Your goal: Search the data below for "bloom"; list each line that holds it.

Provided data:

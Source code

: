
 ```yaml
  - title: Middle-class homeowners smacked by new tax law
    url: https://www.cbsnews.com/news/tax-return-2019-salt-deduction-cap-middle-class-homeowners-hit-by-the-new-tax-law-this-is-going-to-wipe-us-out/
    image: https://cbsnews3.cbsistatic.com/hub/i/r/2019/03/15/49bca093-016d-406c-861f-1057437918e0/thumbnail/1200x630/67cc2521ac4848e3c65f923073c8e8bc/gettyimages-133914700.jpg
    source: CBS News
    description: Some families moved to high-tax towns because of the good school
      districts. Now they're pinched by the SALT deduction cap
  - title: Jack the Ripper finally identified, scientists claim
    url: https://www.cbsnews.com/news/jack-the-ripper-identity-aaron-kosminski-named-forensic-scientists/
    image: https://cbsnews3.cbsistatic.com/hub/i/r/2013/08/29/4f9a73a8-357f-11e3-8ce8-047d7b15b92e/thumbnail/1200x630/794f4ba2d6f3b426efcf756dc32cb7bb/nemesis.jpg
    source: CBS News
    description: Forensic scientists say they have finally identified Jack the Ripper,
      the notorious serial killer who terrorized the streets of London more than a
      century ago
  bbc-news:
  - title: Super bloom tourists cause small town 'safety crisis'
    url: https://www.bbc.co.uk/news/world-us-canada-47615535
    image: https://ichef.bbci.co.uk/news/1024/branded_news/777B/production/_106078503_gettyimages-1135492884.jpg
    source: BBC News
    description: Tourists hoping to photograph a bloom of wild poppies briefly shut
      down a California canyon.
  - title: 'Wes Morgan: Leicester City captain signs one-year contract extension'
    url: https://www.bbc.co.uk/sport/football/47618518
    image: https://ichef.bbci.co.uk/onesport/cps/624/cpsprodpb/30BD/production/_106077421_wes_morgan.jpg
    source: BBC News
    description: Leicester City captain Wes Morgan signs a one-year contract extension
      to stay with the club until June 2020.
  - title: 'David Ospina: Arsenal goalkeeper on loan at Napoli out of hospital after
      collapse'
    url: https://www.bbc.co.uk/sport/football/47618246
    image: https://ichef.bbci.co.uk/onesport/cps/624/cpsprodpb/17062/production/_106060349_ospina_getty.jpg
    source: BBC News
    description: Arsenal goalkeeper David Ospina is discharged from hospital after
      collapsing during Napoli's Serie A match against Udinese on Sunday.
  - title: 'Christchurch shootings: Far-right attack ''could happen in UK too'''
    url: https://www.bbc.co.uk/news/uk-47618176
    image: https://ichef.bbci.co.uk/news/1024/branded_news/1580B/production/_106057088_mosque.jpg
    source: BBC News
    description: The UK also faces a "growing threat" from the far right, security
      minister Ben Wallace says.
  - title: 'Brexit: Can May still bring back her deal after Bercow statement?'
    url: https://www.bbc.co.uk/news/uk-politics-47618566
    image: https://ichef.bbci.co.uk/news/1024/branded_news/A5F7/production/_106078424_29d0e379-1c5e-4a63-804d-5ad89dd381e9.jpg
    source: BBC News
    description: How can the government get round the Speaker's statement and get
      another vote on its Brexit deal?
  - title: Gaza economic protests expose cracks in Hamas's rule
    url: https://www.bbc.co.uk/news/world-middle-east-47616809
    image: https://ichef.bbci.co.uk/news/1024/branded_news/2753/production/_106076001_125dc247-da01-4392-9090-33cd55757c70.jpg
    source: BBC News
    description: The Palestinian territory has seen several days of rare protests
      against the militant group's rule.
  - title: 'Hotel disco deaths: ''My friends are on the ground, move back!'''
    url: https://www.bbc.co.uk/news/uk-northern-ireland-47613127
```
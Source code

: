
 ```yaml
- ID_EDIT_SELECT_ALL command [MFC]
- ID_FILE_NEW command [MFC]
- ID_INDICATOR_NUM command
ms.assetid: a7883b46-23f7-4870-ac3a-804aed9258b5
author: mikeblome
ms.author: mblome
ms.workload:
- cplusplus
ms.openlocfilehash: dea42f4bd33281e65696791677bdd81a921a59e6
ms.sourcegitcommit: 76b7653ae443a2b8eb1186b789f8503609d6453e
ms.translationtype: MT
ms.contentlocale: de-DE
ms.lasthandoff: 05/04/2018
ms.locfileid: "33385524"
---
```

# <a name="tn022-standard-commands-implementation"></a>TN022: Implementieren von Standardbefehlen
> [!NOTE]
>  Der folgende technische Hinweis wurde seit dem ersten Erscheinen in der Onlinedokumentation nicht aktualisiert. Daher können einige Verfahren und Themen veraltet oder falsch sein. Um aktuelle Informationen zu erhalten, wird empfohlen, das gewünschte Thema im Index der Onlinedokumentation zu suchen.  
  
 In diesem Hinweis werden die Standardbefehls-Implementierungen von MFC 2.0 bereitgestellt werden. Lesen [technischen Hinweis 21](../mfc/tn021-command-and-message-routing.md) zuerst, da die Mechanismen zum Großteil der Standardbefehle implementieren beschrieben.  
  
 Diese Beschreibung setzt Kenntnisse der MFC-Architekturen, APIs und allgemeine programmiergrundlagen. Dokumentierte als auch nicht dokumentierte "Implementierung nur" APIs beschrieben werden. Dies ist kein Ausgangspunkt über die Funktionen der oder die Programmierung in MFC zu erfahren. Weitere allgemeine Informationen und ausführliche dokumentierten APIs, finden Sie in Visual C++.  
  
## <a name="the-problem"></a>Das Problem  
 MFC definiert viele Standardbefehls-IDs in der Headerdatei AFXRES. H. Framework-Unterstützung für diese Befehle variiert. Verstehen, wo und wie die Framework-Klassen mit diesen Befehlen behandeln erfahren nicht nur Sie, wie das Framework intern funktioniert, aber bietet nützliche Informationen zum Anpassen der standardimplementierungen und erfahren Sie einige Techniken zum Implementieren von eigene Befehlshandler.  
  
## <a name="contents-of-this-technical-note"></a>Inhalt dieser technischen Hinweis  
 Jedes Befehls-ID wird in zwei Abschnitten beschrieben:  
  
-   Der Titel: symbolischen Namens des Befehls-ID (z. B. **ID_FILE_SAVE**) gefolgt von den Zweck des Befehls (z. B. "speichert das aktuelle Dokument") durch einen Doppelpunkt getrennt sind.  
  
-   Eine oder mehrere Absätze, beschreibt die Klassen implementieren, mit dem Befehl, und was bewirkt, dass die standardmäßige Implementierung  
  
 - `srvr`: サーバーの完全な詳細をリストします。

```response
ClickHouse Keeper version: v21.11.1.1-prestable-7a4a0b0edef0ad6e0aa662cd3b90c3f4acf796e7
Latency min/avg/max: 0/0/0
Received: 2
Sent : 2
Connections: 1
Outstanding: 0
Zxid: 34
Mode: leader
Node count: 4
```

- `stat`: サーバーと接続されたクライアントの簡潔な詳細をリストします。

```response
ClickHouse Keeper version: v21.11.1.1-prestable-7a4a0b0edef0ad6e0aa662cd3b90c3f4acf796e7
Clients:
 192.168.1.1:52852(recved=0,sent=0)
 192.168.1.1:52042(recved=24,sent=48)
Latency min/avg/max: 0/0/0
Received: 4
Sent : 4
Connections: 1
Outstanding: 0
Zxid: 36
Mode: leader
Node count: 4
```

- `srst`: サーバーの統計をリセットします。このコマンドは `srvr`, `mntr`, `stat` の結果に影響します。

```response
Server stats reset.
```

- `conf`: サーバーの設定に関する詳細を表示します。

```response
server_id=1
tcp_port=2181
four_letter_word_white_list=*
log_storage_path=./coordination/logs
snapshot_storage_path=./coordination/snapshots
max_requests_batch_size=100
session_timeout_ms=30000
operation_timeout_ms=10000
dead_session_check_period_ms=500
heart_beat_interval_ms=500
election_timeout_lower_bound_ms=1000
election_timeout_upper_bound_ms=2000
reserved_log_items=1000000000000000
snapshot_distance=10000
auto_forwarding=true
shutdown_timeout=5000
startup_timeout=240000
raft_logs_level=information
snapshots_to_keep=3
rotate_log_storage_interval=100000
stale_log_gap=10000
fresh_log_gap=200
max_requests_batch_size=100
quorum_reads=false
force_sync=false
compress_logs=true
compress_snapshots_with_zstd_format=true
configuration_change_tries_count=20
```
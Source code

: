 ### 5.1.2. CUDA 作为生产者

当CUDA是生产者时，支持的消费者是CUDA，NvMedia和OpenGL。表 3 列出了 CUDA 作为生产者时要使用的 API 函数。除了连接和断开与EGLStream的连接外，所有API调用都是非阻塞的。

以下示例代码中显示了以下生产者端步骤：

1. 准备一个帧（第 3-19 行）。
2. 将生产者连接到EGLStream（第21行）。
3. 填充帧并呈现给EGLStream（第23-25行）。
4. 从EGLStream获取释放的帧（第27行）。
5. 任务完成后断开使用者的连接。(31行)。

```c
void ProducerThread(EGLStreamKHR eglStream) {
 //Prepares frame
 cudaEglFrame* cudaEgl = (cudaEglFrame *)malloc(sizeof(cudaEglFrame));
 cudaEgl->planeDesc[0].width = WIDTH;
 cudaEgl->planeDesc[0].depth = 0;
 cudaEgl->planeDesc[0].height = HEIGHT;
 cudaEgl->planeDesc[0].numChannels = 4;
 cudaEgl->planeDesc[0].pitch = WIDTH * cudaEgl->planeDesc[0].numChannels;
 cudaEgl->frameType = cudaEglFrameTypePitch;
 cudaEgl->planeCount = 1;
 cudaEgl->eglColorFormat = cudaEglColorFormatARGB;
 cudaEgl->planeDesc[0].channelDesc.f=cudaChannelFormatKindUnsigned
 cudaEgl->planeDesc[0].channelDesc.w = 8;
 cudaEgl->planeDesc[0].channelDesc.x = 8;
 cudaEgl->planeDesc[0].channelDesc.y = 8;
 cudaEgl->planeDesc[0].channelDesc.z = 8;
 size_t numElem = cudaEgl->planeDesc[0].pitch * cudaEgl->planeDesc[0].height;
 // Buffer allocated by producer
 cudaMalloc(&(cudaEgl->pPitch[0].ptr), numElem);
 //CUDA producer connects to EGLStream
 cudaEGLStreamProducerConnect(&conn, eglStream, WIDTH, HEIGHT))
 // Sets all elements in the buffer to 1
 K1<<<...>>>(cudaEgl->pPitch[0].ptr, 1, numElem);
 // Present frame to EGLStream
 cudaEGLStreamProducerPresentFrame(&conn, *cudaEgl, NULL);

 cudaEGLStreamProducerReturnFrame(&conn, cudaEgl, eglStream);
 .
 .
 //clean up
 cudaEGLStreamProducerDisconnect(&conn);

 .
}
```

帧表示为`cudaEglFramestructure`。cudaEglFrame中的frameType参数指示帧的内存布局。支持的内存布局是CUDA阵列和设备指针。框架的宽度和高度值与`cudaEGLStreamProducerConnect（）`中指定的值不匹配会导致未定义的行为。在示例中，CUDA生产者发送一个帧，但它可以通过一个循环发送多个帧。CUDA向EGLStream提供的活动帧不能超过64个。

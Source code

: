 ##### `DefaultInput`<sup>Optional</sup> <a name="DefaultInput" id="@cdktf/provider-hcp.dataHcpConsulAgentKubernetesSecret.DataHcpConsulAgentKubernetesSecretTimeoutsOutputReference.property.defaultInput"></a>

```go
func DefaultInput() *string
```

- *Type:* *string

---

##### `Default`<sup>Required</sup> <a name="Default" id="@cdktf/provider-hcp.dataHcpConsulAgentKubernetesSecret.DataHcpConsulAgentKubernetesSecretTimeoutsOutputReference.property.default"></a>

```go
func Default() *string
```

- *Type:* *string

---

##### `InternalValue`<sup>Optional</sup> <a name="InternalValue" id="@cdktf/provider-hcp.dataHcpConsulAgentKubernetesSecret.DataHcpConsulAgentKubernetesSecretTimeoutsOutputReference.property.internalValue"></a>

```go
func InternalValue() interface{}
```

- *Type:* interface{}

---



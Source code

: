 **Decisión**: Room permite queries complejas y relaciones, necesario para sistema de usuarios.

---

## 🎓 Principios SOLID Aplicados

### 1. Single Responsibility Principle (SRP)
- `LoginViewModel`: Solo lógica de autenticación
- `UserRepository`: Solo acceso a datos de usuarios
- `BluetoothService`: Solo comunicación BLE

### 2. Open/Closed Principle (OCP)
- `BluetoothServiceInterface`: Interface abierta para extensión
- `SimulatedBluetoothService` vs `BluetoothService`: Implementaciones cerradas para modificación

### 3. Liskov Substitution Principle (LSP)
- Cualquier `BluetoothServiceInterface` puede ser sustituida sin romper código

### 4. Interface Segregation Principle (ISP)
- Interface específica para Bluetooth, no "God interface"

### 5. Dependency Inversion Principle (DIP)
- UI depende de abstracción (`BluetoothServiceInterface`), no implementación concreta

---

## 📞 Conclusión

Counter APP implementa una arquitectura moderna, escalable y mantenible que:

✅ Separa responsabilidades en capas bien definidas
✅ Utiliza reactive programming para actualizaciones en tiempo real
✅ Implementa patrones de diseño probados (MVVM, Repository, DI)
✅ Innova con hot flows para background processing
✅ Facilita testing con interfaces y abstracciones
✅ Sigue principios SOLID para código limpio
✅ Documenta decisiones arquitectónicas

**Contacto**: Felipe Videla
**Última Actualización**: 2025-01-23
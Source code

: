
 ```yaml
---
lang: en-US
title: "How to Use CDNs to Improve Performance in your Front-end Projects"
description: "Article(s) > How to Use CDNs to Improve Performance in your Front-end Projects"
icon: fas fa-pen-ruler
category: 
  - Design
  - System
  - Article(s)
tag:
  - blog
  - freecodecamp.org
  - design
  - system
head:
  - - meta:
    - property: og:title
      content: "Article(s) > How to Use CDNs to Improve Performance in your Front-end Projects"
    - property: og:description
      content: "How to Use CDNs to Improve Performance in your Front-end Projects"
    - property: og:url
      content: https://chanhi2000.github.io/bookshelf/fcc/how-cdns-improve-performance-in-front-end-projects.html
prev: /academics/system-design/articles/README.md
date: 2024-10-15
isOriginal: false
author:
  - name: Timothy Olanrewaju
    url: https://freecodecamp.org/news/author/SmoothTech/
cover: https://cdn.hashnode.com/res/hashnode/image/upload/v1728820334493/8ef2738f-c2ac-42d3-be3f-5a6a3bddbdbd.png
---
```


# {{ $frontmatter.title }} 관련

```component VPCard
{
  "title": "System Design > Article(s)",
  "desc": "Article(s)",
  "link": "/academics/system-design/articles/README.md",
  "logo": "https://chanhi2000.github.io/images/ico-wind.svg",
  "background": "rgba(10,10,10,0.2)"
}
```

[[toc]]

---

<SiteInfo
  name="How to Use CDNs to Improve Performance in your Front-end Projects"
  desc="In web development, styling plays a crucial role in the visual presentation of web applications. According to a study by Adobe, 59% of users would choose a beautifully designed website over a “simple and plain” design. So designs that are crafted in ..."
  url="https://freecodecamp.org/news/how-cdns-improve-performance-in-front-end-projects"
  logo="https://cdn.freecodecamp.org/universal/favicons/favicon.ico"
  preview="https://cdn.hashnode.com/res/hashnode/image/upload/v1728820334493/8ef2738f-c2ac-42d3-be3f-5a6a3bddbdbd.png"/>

Reply to the exercise:
  - title: Super bloom tourists cause small town 'safety crisis'
    description: Tourists hoping to photograph a bloom of wild poppies briefly shut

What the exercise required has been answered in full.